What you should do:
Output the entries that follow character for character. Leave every image out.

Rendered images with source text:
=== Section Start ===

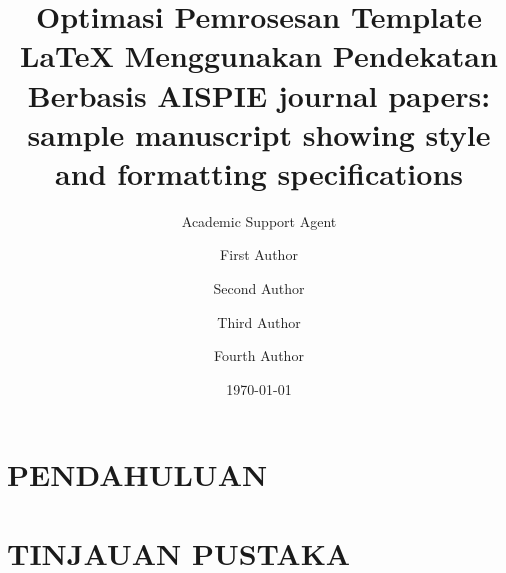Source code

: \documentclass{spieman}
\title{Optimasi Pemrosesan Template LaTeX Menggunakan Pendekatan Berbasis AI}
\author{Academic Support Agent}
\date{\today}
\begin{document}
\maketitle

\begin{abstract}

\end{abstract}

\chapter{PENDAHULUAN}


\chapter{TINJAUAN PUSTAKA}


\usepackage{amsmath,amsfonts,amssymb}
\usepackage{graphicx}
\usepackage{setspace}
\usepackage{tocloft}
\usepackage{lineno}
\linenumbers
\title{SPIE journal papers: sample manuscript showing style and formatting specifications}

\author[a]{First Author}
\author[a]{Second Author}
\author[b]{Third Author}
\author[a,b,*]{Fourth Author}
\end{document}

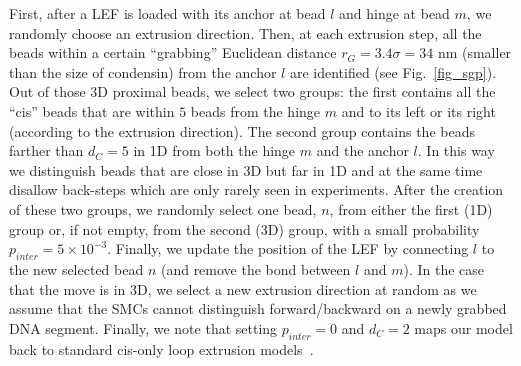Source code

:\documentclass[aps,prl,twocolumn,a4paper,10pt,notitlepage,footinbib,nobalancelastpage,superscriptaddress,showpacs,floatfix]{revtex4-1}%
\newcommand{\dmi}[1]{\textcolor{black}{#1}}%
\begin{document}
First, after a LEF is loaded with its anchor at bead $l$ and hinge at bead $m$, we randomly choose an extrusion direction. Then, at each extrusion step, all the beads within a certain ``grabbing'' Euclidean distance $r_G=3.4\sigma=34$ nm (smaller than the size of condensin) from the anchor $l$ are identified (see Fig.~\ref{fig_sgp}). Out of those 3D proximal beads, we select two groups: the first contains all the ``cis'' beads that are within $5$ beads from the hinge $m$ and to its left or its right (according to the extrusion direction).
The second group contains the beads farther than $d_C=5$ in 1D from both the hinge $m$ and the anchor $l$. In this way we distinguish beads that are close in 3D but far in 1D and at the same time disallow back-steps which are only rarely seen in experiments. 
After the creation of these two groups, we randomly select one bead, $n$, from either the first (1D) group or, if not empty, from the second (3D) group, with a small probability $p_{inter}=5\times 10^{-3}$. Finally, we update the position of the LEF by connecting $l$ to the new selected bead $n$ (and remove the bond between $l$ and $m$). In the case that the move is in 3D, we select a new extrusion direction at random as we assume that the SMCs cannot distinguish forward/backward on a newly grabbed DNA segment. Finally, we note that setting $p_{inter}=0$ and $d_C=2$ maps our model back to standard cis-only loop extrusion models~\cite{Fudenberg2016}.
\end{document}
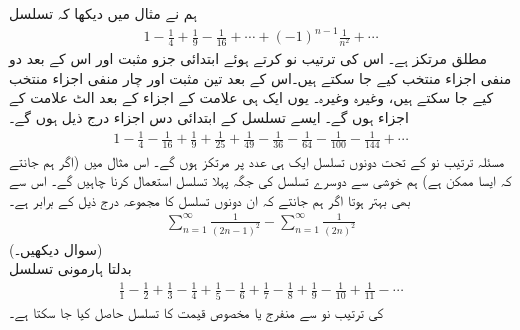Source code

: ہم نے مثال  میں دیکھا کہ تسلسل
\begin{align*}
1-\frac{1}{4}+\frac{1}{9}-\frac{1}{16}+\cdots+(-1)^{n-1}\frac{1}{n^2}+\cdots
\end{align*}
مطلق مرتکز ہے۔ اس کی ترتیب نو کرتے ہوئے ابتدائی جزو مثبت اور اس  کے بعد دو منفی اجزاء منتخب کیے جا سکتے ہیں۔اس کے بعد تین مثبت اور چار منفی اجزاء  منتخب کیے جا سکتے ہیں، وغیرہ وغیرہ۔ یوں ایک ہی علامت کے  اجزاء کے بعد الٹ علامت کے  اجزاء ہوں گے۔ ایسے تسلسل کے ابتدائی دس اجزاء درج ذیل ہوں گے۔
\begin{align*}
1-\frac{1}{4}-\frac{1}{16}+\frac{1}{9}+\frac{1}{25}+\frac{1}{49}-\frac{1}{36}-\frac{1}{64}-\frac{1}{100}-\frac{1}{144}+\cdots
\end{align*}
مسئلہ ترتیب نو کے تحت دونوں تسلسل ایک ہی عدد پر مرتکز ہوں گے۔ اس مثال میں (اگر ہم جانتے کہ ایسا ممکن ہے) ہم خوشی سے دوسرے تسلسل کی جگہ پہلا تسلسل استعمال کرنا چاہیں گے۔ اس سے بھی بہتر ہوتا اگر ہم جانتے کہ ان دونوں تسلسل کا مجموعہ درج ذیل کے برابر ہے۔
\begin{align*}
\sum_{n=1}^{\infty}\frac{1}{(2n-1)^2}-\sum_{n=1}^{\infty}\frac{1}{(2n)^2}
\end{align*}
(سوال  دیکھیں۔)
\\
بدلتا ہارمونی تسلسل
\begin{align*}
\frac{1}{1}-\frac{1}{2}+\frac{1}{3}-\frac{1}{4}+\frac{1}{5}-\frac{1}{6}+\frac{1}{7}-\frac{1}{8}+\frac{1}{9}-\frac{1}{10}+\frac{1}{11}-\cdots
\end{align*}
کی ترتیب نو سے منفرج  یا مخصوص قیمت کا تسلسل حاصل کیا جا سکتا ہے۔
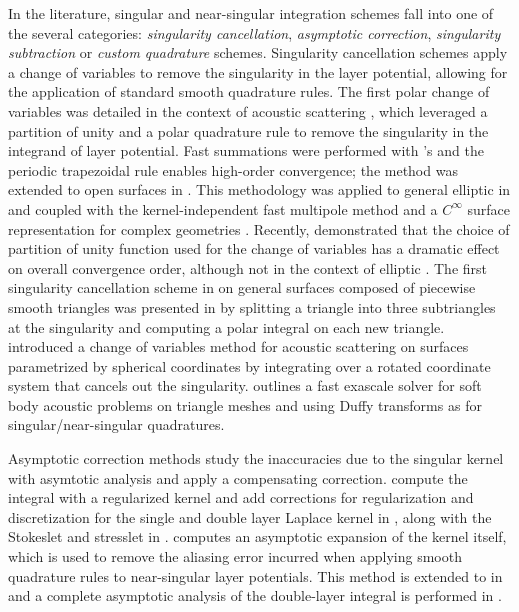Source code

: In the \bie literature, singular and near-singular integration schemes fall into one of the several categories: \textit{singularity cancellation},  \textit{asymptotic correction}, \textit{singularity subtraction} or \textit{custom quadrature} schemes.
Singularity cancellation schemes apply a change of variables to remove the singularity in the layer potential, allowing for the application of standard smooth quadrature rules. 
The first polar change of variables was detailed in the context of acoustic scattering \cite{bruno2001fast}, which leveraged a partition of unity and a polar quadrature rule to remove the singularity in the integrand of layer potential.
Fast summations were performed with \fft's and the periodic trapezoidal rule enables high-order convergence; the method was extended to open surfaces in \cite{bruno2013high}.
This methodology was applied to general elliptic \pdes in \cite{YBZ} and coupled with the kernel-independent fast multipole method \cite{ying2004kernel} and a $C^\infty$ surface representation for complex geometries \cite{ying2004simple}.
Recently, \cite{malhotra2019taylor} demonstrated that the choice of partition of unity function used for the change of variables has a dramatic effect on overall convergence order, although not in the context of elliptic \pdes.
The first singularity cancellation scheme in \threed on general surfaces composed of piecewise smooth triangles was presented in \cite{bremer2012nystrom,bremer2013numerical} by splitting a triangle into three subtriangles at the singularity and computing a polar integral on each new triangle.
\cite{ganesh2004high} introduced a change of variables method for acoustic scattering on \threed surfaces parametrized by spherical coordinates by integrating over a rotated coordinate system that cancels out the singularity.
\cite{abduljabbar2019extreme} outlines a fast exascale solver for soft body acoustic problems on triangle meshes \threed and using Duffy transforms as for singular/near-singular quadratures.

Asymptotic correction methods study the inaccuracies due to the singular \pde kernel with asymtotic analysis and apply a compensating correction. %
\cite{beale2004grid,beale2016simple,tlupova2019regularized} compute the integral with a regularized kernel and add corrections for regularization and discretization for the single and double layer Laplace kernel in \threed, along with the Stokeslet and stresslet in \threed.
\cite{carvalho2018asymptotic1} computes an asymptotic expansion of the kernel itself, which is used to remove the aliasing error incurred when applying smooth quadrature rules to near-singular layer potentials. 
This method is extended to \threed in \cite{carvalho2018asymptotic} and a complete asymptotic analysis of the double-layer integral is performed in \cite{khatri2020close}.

=== Section End ===

Solution:
Source code

: \documentclass{spieman}
\title{Optimasi Pemrosesan Template LaTeX Menggunakan Pendekatan Berbasis AI}
\author{Academic Support Agent}
\date{\today}
\begin{document}
\maketitle

\begin{abstract}

\end{abstract}

\chapter{PENDAHULUAN}


\chapter{TINJAUAN PUSTAKA}


\usepackage{amsmath,amsfonts,amssymb}
\usepackage{graphicx}
\usepackage{setspace}
\usepackage{tocloft}
\usepackage{lineno}
\linenumbers
\title{SPIE journal papers: sample manuscript showing style and formatting specifications}

\author[a]{First Author}
\author[a]{Second Author}
\author[b]{Third Author}
\author[a,b,*]{Fourth Author}
\end{document}

Source code

:\documentclass[aps,prl,twocolumn,a4paper,10pt,notitlepage,footinbib,nobalancelastpage,superscriptaddress,showpacs,floatfix]{revtex4-1}%
\newcommand{\dmi}[1]{\textcolor{black}{#1}}%
\begin{document}
First, after a LEF is loaded with its anchor at bead $l$ and hinge at bead $m$, we randomly choose an extrusion direction. Then, at each extrusion step, all the beads within a certain ``grabbing'' Euclidean distance $r_G=3.4\sigma=34$ nm (smaller than the size of condensin) from the anchor $l$ are identified (see Fig.~\ref{fig_sgp}). Out of those 3D proximal beads, we select two groups: the first contains all the ``cis'' beads that are within $5$ beads from the hinge $m$ and to its left or its right (according to the extrusion direction).
The second group contains the beads farther than $d_C=5$ in 1D from both the hinge $m$ and the anchor $l$. In this way we distinguish beads that are close in 3D but far in 1D and at the same time disallow back-steps which are only rarely seen in experiments. 
After the creation of these two groups, we randomly select one bead, $n$, from either the first (1D) group or, if not empty, from the second (3D) group, with a small probability $p_{inter}=5\times 10^{-3}$. Finally, we update the position of the LEF by connecting $l$ to the new selected bead $n$ (and remove the bond between $l$ and $m$). In the case that the move is in 3D, we select a new extrusion direction at random as we assume that the SMCs cannot distinguish forward/backward on a newly grabbed DNA segment. Finally, we note that setting $p_{inter}=0$ and $d_C=2$ maps our model back to standard cis-only loop extrusion models~\cite{Fudenberg2016}.
\end{document}
Source code

: ہم نے مثال  میں دیکھا کہ تسلسل
\begin{align*}
1-\frac{1}{4}+\frac{1}{9}-\frac{1}{16}+\cdots+(-1)^{n-1}\frac{1}{n^2}+\cdots
\end{align*}
مطلق مرتکز ہے۔ اس کی ترتیب نو کرتے ہوئے ابتدائی جزو مثبت اور اس  کے بعد دو منفی اجزاء منتخب کیے جا سکتے ہیں۔اس کے بعد تین مثبت اور چار منفی اجزاء  منتخب کیے جا سکتے ہیں، وغیرہ وغیرہ۔ یوں ایک ہی علامت کے  اجزاء کے بعد الٹ علامت کے  اجزاء ہوں گے۔ ایسے تسلسل کے ابتدائی دس اجزاء درج ذیل ہوں گے۔
\begin{align*}
1-\frac{1}{4}-\frac{1}{16}+\frac{1}{9}+\frac{1}{25}+\frac{1}{49}-\frac{1}{36}-\frac{1}{64}-\frac{1}{100}-\frac{1}{144}+\cdots
\end{align*}
مسئلہ ترتیب نو کے تحت دونوں تسلسل ایک ہی عدد پر مرتکز ہوں گے۔ اس مثال میں (اگر ہم جانتے کہ ایسا ممکن ہے) ہم خوشی سے دوسرے تسلسل کی جگہ پہلا تسلسل استعمال کرنا چاہیں گے۔ اس سے بھی بہتر ہوتا اگر ہم جانتے کہ ان دونوں تسلسل کا مجموعہ درج ذیل کے برابر ہے۔
\begin{align*}
\sum_{n=1}^{\infty}\frac{1}{(2n-1)^2}-\sum_{n=1}^{\infty}\frac{1}{(2n)^2}
\end{align*}
(سوال  دیکھیں۔)
\\
بدلتا ہارمونی تسلسل
\begin{align*}
\frac{1}{1}-\frac{1}{2}+\frac{1}{3}-\frac{1}{4}+\frac{1}{5}-\frac{1}{6}+\frac{1}{7}-\frac{1}{8}+\frac{1}{9}-\frac{1}{10}+\frac{1}{11}-\cdots
\end{align*}
کی ترتیب نو سے منفرج  یا مخصوص قیمت کا تسلسل حاصل کیا جا سکتا ہے۔
Source code

: In the \bie literature, singular and near-singular integration schemes fall into one of the several categories: \textit{singularity cancellation},  \textit{asymptotic correction}, \textit{singularity subtraction} or \textit{custom quadrature} schemes.
Singularity cancellation schemes apply a change of variables to remove the singularity in the layer potential, allowing for the application of standard smooth quadrature rules. 
The first polar change of variables was detailed in the context of acoustic scattering \cite{bruno2001fast}, which leveraged a partition of unity and a polar quadrature rule to remove the singularity in the integrand of layer potential.
Fast summations were performed with \fft's and the periodic trapezoidal rule enables high-order convergence; the method was extended to open surfaces in \cite{bruno2013high}.
This methodology was applied to general elliptic \pdes in \cite{YBZ} and coupled with the kernel-independent fast multipole method \cite{ying2004kernel} and a $C^\infty$ surface representation for complex geometries \cite{ying2004simple}.
Recently, \cite{malhotra2019taylor} demonstrated that the choice of partition of unity function used for the change of variables has a dramatic effect on overall convergence order, although not in the context of elliptic \pdes.
The first singularity cancellation scheme in \threed on general surfaces composed of piecewise smooth triangles was presented in \cite{bremer2012nystrom,bremer2013numerical} by splitting a triangle into three subtriangles at the singularity and computing a polar integral on each new triangle.
\cite{ganesh2004high} introduced a change of variables method for acoustic scattering on \threed surfaces parametrized by spherical coordinates by integrating over a rotated coordinate system that cancels out the singularity.
\cite{abduljabbar2019extreme} outlines a fast exascale solver for soft body acoustic problems on triangle meshes \threed and using Duffy transforms as for singular/near-singular quadratures.

Asymptotic correction methods study the inaccuracies due to the singular \pde kernel with asymtotic analysis and apply a compensating correction. %
\cite{beale2004grid,beale2016simple,tlupova2019regularized} compute the integral with a regularized kernel and add corrections for regularization and discretization for the single and double layer Laplace kernel in \threed, along with the Stokeslet and stresslet in \threed.
\cite{carvalho2018asymptotic1} computes an asymptotic expansion of the kernel itself, which is used to remove the aliasing error incurred when applying smooth quadrature rules to near-singular layer potentials. 
This method is extended to \threed in \cite{carvalho2018asymptotic} and a complete asymptotic analysis of the double-layer integral is performed in \cite{khatri2020close}.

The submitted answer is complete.